Lunch Bytes is a series of four public discussions over the course of a year, which examine the consequences of the increasing ubiquity of digital networked technologies in relation to artistic practice. Each event is dedicated to a different topic and brings together European artists, media scholars, designers, curators and intellectuals.
This first event focuses on Medium, in particular the ways in which digitisation and computing has restructured the formats we think in when it comes to artistic practice and what implication this has on artistic output.
The discussion asks: how has the notion of medium changed with the rise of digital technology? Does it still make sense to think in formal, media-related categories or have we moved beyond the medium as a recognisable and classifiable entity in the age of pervasive computing? And if so, what kind of new formats are evolving instead?
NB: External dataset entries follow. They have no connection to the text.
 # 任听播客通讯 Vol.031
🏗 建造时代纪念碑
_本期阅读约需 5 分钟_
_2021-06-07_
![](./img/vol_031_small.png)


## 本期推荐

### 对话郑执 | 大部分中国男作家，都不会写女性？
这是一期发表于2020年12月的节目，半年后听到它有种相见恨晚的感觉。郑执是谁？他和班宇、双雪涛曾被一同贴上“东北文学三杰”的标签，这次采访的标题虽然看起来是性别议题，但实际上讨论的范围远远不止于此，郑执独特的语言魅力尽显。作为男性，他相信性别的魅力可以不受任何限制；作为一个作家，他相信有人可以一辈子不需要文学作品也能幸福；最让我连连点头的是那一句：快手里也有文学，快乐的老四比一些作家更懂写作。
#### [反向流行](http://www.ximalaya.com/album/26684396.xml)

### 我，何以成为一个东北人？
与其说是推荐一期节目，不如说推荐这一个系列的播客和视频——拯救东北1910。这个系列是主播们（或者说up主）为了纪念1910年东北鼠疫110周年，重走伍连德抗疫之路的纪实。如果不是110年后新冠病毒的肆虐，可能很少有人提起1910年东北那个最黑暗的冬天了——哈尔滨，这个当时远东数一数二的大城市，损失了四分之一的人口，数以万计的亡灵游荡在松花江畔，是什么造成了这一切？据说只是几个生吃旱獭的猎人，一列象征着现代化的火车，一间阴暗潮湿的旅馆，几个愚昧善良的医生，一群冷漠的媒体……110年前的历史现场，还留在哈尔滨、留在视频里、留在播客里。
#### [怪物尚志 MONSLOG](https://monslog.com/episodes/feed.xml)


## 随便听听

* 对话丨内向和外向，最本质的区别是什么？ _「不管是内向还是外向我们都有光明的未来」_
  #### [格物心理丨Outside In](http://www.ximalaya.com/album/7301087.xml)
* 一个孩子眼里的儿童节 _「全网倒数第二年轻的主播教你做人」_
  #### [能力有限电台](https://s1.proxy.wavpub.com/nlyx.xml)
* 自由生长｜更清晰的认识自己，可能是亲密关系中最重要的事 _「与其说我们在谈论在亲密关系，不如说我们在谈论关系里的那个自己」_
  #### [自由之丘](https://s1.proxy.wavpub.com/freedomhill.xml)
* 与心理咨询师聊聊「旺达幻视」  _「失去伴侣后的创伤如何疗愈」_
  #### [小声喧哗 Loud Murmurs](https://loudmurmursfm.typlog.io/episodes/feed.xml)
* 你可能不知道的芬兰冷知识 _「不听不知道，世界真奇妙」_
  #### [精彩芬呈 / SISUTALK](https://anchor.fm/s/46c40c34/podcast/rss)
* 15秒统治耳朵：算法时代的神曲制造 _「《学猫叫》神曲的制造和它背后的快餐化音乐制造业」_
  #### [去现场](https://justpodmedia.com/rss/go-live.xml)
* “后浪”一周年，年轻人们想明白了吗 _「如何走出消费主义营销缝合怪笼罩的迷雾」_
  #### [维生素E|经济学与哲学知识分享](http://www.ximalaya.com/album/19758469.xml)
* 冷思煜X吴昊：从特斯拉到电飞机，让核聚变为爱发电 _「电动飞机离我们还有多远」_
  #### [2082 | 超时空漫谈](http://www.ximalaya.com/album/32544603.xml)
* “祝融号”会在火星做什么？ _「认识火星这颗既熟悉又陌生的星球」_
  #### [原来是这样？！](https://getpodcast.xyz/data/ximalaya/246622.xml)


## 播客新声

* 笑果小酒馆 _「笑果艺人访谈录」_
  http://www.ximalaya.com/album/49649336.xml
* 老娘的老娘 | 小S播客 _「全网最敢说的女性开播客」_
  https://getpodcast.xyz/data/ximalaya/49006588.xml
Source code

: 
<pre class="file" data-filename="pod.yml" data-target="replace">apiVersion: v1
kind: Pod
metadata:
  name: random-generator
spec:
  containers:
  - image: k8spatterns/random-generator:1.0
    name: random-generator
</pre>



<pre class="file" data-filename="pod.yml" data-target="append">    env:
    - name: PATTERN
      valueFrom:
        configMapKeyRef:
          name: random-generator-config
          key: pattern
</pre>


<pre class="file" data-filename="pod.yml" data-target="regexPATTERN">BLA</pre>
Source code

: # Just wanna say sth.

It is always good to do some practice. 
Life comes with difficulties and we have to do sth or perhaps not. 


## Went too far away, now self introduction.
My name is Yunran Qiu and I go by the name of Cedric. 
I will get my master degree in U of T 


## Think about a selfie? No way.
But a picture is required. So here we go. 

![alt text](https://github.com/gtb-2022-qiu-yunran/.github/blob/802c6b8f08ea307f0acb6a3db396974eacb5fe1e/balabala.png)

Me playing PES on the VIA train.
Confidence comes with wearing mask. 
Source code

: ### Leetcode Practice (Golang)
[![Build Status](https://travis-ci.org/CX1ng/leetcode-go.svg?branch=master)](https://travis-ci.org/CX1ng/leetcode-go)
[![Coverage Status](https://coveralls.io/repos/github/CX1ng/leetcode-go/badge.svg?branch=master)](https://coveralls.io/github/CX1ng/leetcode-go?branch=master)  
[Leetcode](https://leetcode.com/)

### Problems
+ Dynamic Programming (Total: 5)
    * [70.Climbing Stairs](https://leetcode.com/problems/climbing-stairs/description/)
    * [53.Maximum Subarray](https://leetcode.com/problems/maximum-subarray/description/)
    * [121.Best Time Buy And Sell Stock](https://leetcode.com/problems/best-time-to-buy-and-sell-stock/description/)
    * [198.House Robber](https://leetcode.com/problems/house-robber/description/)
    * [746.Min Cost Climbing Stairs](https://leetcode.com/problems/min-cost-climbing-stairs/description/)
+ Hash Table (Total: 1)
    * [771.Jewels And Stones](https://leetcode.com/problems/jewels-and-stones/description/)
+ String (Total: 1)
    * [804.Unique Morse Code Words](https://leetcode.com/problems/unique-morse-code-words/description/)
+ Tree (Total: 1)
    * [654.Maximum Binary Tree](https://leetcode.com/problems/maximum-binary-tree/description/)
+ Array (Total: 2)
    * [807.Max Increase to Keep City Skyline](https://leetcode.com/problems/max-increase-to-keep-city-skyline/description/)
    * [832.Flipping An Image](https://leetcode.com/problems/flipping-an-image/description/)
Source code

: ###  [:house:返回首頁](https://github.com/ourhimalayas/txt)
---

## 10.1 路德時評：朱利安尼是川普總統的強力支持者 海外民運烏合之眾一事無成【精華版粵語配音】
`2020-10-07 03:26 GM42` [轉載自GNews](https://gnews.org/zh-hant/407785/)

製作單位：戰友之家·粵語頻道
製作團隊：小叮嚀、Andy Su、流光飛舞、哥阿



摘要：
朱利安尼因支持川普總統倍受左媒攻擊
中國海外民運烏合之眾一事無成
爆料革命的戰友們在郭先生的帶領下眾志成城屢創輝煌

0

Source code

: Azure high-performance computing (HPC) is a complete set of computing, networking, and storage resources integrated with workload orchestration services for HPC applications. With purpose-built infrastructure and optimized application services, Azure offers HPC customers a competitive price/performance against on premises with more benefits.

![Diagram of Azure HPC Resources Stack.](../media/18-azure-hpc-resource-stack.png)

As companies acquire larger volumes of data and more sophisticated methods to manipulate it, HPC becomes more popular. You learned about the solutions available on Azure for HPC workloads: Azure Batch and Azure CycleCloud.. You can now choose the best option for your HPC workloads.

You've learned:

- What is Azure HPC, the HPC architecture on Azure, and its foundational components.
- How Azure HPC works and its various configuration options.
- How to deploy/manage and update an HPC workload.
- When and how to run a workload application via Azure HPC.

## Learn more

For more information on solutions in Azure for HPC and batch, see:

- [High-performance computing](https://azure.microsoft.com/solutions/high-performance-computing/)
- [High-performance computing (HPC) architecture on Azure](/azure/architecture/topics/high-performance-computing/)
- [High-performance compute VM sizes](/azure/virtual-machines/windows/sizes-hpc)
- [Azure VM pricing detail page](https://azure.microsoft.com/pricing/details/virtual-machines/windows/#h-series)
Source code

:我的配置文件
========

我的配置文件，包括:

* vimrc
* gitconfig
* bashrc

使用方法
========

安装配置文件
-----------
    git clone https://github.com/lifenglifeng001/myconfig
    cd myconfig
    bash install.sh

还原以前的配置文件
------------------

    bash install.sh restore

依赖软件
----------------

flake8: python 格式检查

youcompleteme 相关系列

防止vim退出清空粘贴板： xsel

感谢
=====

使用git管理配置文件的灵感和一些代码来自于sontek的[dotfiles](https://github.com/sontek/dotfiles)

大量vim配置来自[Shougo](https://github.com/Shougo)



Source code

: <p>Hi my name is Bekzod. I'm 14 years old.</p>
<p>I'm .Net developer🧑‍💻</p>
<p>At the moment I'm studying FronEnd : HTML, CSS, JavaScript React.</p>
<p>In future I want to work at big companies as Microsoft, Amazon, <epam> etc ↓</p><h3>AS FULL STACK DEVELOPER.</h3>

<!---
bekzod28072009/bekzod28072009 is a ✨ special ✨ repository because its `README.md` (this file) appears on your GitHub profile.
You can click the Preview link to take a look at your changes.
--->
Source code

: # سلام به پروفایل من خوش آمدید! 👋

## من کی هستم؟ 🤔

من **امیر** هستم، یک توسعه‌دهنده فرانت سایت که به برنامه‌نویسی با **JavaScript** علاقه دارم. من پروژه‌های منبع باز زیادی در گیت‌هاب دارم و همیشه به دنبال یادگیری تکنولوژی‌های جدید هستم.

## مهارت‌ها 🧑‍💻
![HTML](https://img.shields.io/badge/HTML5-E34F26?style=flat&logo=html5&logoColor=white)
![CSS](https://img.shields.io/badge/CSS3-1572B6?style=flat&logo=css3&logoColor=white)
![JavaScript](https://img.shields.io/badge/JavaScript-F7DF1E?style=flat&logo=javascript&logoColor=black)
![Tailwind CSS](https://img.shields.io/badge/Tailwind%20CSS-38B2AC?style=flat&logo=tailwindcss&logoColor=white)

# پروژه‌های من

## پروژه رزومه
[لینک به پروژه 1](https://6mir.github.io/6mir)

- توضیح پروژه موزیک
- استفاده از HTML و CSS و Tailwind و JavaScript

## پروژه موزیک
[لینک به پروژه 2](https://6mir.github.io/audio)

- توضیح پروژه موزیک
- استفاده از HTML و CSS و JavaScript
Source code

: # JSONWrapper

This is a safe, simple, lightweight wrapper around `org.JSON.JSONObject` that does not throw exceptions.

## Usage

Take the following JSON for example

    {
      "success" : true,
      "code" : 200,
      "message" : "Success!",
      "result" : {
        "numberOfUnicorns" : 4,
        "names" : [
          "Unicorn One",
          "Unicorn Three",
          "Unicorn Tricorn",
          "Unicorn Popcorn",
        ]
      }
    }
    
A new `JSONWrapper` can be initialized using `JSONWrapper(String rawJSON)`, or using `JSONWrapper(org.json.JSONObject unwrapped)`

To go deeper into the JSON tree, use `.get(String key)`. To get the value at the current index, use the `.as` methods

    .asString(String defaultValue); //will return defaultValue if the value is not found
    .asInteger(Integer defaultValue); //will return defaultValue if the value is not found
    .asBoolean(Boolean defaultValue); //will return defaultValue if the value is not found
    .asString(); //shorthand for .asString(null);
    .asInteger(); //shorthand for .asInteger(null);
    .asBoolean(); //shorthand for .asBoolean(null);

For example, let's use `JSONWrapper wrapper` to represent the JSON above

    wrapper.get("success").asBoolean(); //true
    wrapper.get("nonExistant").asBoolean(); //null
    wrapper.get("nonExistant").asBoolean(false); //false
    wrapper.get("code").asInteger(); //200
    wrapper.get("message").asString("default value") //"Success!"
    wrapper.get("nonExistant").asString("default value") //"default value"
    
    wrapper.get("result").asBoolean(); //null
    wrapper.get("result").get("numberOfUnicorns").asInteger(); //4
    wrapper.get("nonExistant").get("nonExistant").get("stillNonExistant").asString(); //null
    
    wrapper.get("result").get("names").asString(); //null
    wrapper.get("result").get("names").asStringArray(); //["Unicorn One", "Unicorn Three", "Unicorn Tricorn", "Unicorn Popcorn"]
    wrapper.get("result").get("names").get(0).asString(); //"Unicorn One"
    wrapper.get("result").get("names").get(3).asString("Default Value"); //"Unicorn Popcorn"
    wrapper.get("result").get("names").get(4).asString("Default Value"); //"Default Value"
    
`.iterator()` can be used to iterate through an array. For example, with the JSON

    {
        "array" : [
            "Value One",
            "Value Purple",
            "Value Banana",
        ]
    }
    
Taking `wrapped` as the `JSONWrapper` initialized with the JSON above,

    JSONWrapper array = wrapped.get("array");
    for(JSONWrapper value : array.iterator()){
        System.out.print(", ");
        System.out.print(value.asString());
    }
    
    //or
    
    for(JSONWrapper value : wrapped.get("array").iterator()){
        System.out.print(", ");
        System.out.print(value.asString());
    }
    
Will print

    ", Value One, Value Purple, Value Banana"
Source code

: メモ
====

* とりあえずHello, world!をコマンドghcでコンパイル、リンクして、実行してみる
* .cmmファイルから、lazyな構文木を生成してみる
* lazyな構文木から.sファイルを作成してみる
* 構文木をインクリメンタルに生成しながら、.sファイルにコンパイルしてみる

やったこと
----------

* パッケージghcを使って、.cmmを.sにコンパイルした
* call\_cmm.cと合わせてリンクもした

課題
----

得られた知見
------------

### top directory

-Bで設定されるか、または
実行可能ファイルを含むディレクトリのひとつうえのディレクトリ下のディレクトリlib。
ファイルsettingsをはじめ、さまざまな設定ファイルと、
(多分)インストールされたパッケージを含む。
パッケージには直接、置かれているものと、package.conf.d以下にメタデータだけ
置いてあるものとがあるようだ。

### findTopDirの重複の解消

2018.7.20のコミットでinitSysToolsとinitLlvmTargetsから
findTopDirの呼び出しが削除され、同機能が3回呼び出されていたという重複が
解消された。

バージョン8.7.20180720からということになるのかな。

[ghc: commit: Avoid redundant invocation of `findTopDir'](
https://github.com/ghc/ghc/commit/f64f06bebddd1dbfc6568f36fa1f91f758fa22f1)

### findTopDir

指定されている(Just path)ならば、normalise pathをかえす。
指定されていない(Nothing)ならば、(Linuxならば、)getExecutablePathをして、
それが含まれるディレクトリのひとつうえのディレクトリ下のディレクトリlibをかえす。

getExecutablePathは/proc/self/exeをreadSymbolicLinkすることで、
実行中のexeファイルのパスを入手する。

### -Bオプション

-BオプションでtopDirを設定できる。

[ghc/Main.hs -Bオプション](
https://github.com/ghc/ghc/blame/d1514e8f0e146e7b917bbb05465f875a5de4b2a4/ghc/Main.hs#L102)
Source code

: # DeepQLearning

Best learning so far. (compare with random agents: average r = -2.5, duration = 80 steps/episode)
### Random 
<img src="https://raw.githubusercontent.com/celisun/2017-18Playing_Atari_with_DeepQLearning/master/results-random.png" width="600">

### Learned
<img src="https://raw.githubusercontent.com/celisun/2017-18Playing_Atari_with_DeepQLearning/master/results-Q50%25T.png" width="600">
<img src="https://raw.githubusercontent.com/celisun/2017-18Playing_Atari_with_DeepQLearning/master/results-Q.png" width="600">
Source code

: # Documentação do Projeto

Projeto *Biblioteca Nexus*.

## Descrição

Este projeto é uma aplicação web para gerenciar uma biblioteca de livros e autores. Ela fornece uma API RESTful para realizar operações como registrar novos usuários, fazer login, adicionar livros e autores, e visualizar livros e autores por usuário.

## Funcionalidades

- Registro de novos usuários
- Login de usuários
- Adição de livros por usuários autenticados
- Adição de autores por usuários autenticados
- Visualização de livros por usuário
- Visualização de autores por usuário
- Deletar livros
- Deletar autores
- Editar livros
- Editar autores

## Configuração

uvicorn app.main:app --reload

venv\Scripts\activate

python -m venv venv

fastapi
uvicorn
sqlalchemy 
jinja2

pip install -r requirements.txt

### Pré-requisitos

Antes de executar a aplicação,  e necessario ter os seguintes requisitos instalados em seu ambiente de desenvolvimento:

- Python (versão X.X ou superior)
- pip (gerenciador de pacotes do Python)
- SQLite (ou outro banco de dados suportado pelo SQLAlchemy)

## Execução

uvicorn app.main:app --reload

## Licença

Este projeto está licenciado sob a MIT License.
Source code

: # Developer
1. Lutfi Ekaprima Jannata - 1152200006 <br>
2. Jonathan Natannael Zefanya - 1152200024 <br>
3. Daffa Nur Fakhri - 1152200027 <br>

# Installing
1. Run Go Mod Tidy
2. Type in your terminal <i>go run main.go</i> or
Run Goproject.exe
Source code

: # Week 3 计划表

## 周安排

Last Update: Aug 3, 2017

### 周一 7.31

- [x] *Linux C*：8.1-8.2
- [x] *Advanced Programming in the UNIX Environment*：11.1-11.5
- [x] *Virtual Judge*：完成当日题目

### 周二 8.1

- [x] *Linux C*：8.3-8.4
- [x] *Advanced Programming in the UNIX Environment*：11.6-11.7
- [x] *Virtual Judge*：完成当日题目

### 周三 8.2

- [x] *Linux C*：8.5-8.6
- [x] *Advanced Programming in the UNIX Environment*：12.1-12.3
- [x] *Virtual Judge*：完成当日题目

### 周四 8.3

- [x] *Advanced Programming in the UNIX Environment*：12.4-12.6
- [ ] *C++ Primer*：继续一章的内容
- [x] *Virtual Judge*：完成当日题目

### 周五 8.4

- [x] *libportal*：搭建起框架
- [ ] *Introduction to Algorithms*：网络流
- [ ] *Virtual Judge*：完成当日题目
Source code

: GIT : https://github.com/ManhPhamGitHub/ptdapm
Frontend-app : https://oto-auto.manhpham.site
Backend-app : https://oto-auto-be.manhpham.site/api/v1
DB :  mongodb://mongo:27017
Chaired by Matthew Fuller, Digital Culture Unit, Centre for Cultural Studies, Goldsmiths, University of London, the panel includes artist and writer Hito Steyerl, curator and writer Inke Arns, artist and writer Huw Lemmey, and artist Harry Sanderson.
Organised in collaboration with Arcadia Missa; Digital Culture Unit, Goldsmiths, University of London; and the Goethe Institut, this series is part of a larger European project conceived by Melanie Buehler and the Goethe-Institut in Northwest Europe, comprising events in London, Amsterdam, Copenhagen and Dublin, which will culminate with a symposium in Berlin in 2015.